Saturday was another traumatic day.  You will remember how pleased I was that Ron had been moved to Herts & Essex where everything is clean, shiny and state of the art so I was looking forward to visiting him on Saturday but he was not in the ward where I had left him the previous night and a nurse took me to where he was, she explained that they had moved him nearer the nurses station as he had fallen out of his chair while reaching for something and had banged his head.

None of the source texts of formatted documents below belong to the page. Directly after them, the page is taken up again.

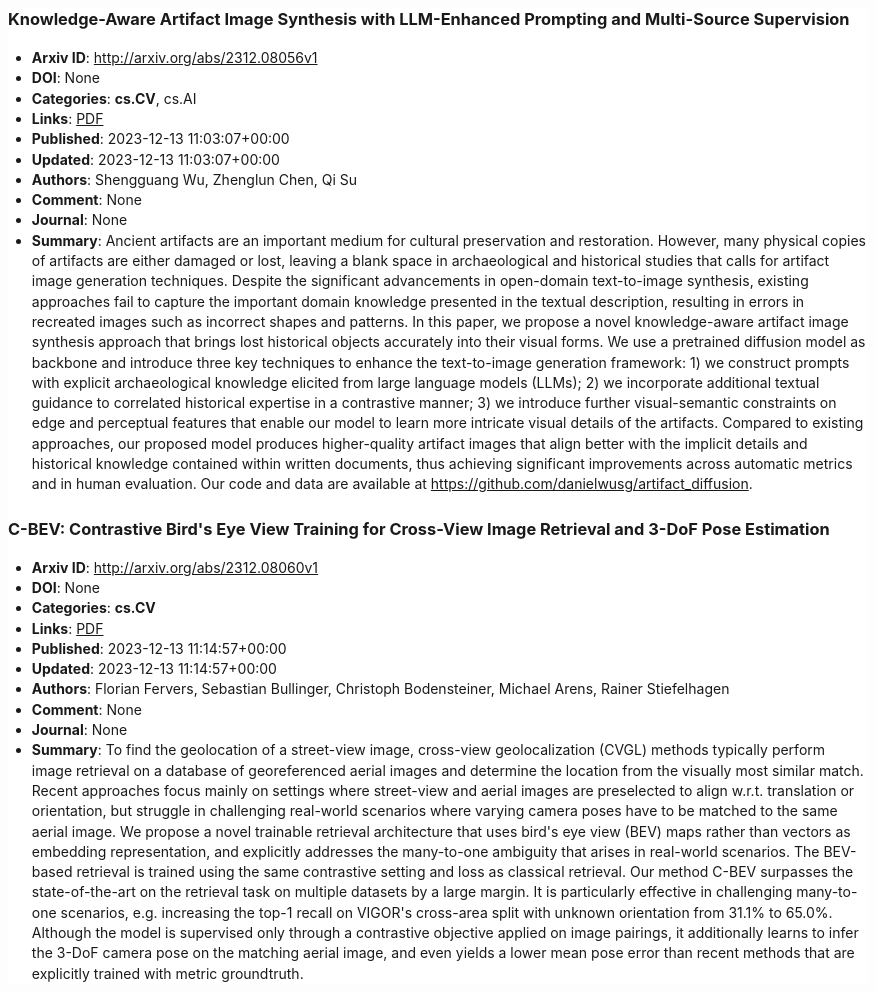 

### Knowledge-Aware Artifact Image Synthesis with LLM-Enhanced Prompting and Multi-Source Supervision
- **Arxiv ID**: http://arxiv.org/abs/2312.08056v1
- **DOI**: None
- **Categories**: **cs.CV**, cs.AI
- **Links**: [PDF](http://arxiv.org/pdf/2312.08056v1)
- **Published**: 2023-12-13 11:03:07+00:00
- **Updated**: 2023-12-13 11:03:07+00:00
- **Authors**: Shengguang Wu, Zhenglun Chen, Qi Su
- **Comment**: None
- **Journal**: None
- **Summary**: Ancient artifacts are an important medium for cultural preservation and restoration. However, many physical copies of artifacts are either damaged or lost, leaving a blank space in archaeological and historical studies that calls for artifact image generation techniques. Despite the significant advancements in open-domain text-to-image synthesis, existing approaches fail to capture the important domain knowledge presented in the textual description, resulting in errors in recreated images such as incorrect shapes and patterns. In this paper, we propose a novel knowledge-aware artifact image synthesis approach that brings lost historical objects accurately into their visual forms. We use a pretrained diffusion model as backbone and introduce three key techniques to enhance the text-to-image generation framework: 1) we construct prompts with explicit archaeological knowledge elicited from large language models (LLMs); 2) we incorporate additional textual guidance to correlated historical expertise in a contrastive manner; 3) we introduce further visual-semantic constraints on edge and perceptual features that enable our model to learn more intricate visual details of the artifacts. Compared to existing approaches, our proposed model produces higher-quality artifact images that align better with the implicit details and historical knowledge contained within written documents, thus achieving significant improvements across automatic metrics and in human evaluation. Our code and data are available at https://github.com/danielwusg/artifact_diffusion.



### C-BEV: Contrastive Bird's Eye View Training for Cross-View Image Retrieval and 3-DoF Pose Estimation
- **Arxiv ID**: http://arxiv.org/abs/2312.08060v1
- **DOI**: None
- **Categories**: **cs.CV**
- **Links**: [PDF](http://arxiv.org/pdf/2312.08060v1)
- **Published**: 2023-12-13 11:14:57+00:00
- **Updated**: 2023-12-13 11:14:57+00:00
- **Authors**: Florian Fervers, Sebastian Bullinger, Christoph Bodensteiner, Michael Arens, Rainer Stiefelhagen
- **Comment**: None
- **Journal**: None
- **Summary**: To find the geolocation of a street-view image, cross-view geolocalization (CVGL) methods typically perform image retrieval on a database of georeferenced aerial images and determine the location from the visually most similar match. Recent approaches focus mainly on settings where street-view and aerial images are preselected to align w.r.t. translation or orientation, but struggle in challenging real-world scenarios where varying camera poses have to be matched to the same aerial image. We propose a novel trainable retrieval architecture that uses bird's eye view (BEV) maps rather than vectors as embedding representation, and explicitly addresses the many-to-one ambiguity that arises in real-world scenarios. The BEV-based retrieval is trained using the same contrastive setting and loss as classical retrieval.   Our method C-BEV surpasses the state-of-the-art on the retrieval task on multiple datasets by a large margin. It is particularly effective in challenging many-to-one scenarios, e.g. increasing the top-1 recall on VIGOR's cross-area split with unknown orientation from 31.1% to 65.0%. Although the model is supervised only through a contrastive objective applied on image pairings, it additionally learns to infer the 3-DoF camera pose on the matching aerial image, and even yields a lower mean pose error than recent methods that are explicitly trained with metric groundtruth.
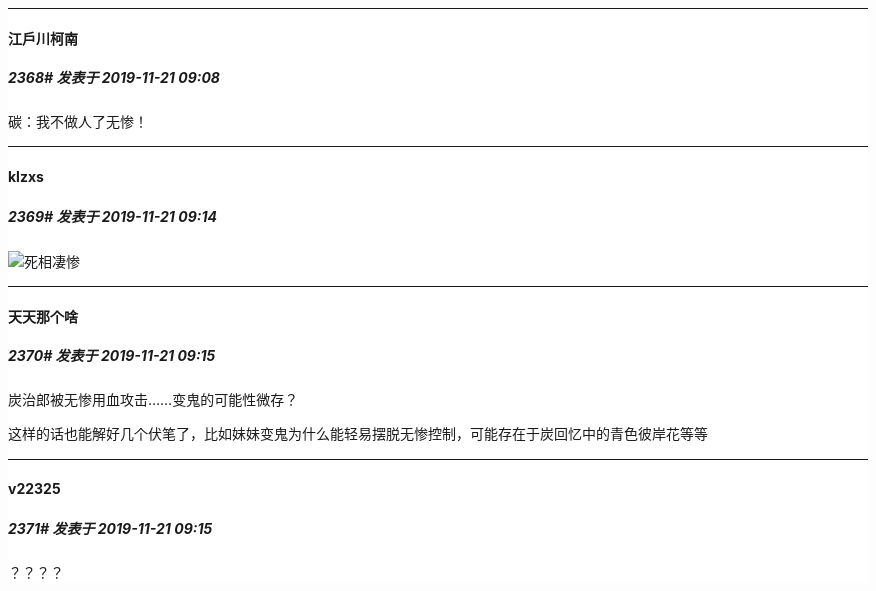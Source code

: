 







-----

####  江戶川柯南  
##### 2368#       发表于 2019-11-21 09:08




碳：我不做人了无惨！







-----

####  klzxs  
##### 2369#       发表于 2019-11-21 09:14



<img src="https://static.saraba1st.com/image/smiley/face2017/130.png" referrerpolicy="no-referrer">死相凄惨







-----

####  天天那个啥  
##### 2370#       发表于 2019-11-21 09:15




炭治郎被无惨用血攻击……变鬼的可能性微存？


这样的话也能解好几个伏笔了，比如妹妹变鬼为什么能轻易摆脱无惨控制，可能存在于炭回忆中的青色彼岸花等等







-----

####  v22325  
##### 2371#       发表于 2019-11-21 09:15




？？？？



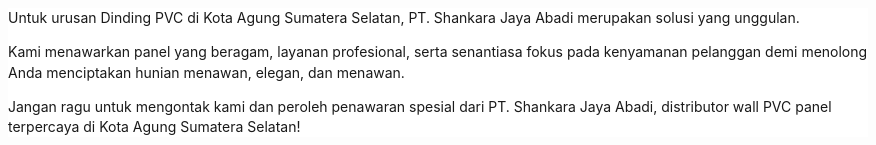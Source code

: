 Untuk urusan Dinding PVC di Kota Agung Sumatera Selatan, PT. Shankara Jaya Abadi merupakan solusi yang unggulan.

Kami menawarkan panel yang beragam, layanan profesional, serta senantiasa fokus pada kenyamanan pelanggan demi menolong Anda menciptakan hunian menawan, elegan, dan menawan.

Jangan ragu untuk mengontak kami dan peroleh penawaran spesial dari PT. Shankara Jaya Abadi, distributor wall PVC panel terpercaya di Kota Agung Sumatera Selatan!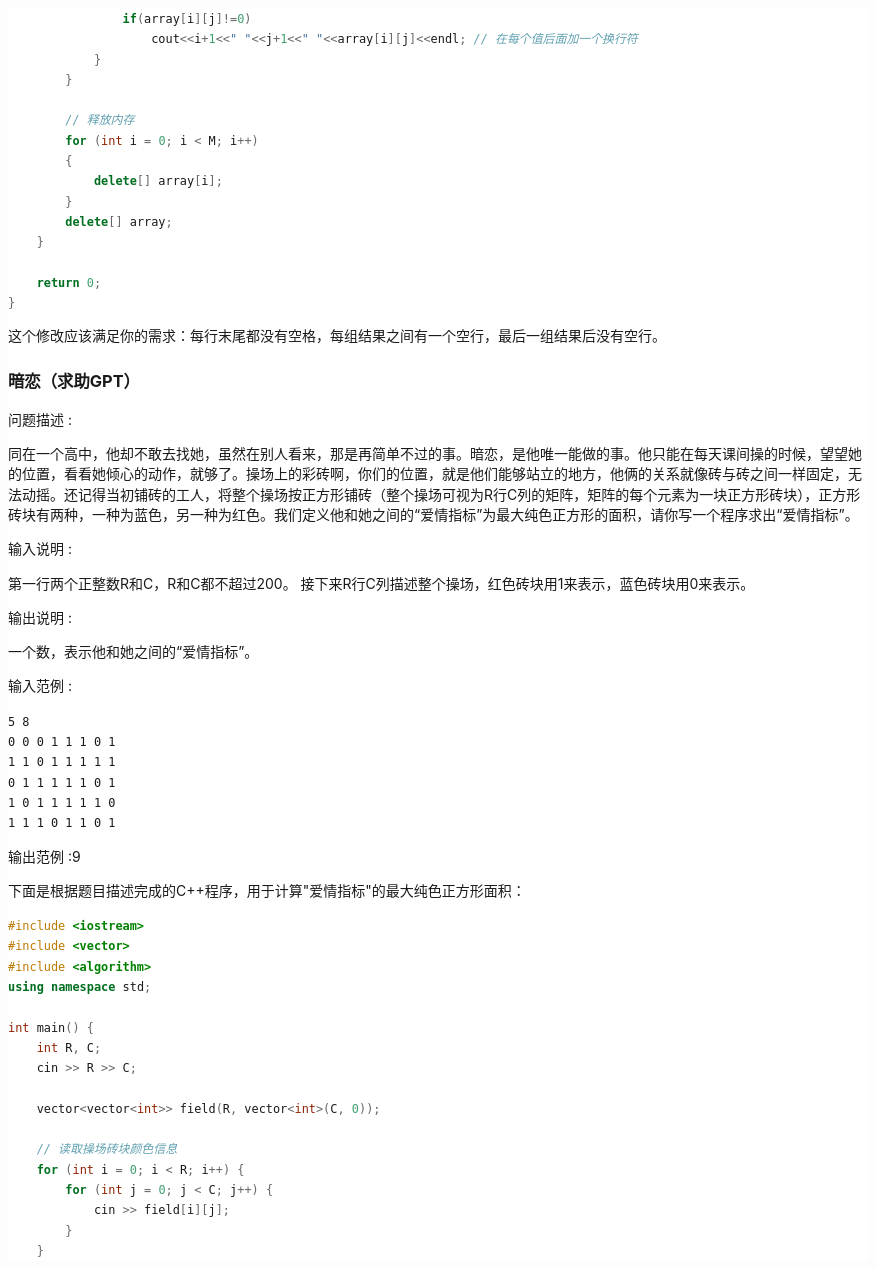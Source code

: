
 ```cpp
                if(array[i][j]!=0)
                    cout<<i+1<<" "<<j+1<<" "<<array[i][j]<<endl; // 在每个值后面加一个换行符
            }
        }

        // 释放内存
        for (int i = 0; i < M; i++)
        {
            delete[] array[i];
        }
        delete[] array;
    }

    return 0;
}
```

这个修改应该满足你的需求：每行末尾都没有空格，每组结果之间有一个空行，最后一组结果后没有空行。

### 暗恋（求助GPT）

问题描述 :

同在一个高中，他却不敢去找她，虽然在别人看来，那是再简单不过的事。暗恋，是他唯一能做的事。他只能在每天课间操的时候，望望她的位置，看看她倾心的动作，就够了。操场上的彩砖啊，你们的位置，就是他们能够站立的地方，他俩的关系就像砖与砖之间一样固定，无法动摇。还记得当初铺砖的工人，将整个操场按正方形铺砖（整个操场可视为R行C列的矩阵，矩阵的每个元素为一块正方形砖块），正方形砖块有两种，一种为蓝色，另一种为红色。我们定义他和她之间的“爱情指标”为最大纯色正方形的面积，请你写一个程序求出“爱情指标”。

输入说明 :

第一行两个正整数R和C，R和C都不超过200。  接下来R行C列描述整个操场，红色砖块用1来表示，蓝色砖块用0来表示。

输出说明 :

一个数，表示他和她之间的“爱情指标”。

输入范例 :

```
5 8
0 0 0 1 1 1 0 1
1 1 0 1 1 1 1 1
0 1 1 1 1 1 0 1
1 0 1 1 1 1 1 0
1 1 1 0 1 1 0 1
```

输出范例 :9

下面是根据题目描述完成的C++程序，用于计算"爱情指标"的最大纯色正方形面积：

```cpp
#include <iostream>
#include <vector>
#include <algorithm>
using namespace std;

int main() {
    int R, C;
    cin >> R >> C;

    vector<vector<int>> field(R, vector<int>(C, 0));

    // 读取操场砖块颜色信息
    for (int i = 0; i < R; i++) {
        for (int j = 0; j < C; j++) {
            cin >> field[i][j];
        }
    }

```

Consequently he was put on 15 min obs.   As soon as I entered his room I could see that he was distressed and he told me that he had fallen and his his head on the leg of the bed.  As I have explained before it is difficult for Ron to maintain his balance and leaning too far to his good side his bad side had pushed him over.  A lesson learnt.  Fortunately Suzanne came to visit that afternoon and was able to diffuse the tension.

When the night shift came on they were unhappy that no doctor had been called and they called the emergency doctor who was said to be arriving between 1 and 9 hours later (There is no doctor resident on this ward as it if for medically fit people only, there is a doctor 9-5 during the week).  Fortunately Ron does not seem to have suffered any lasting effects apart from a bruised head and painful side.  The nurse in charge of the night shift gave Ron a prolonged talking too (too prolonged in my opinion and that of Andrea who was there at the time) which I witnessed and succeeding in thoroughly frightening me when he mentioned the dangers of stroke victims banging their head.  We felt he implied Ron fell on purpose.  Incidentally the doctor arrived 17 hours later and diagnosed Ron with a water infection so more tablets!  I think this was probably caused by prolonged use of the catheter.

I was on pins on Sunday afternoon as I thought Ron may have lost his confidence about sitting out so I was pleased to see him sitting in his chair in his new joggers and he was back to his cheerful self.
At Ron's suggestion I recorded his first wearing for posterity.

I am being very well looked after by my family After evening visiting on Saturday Andrea took me to The Nags Head for dinner which made a nice change from my own cooking and on Sunday I went to Graham and Erica's for a lovely Sunday roast.

Today the physio should be assessing Ron and working out a programme for him,  I am expecting him to be tired out.   More soon.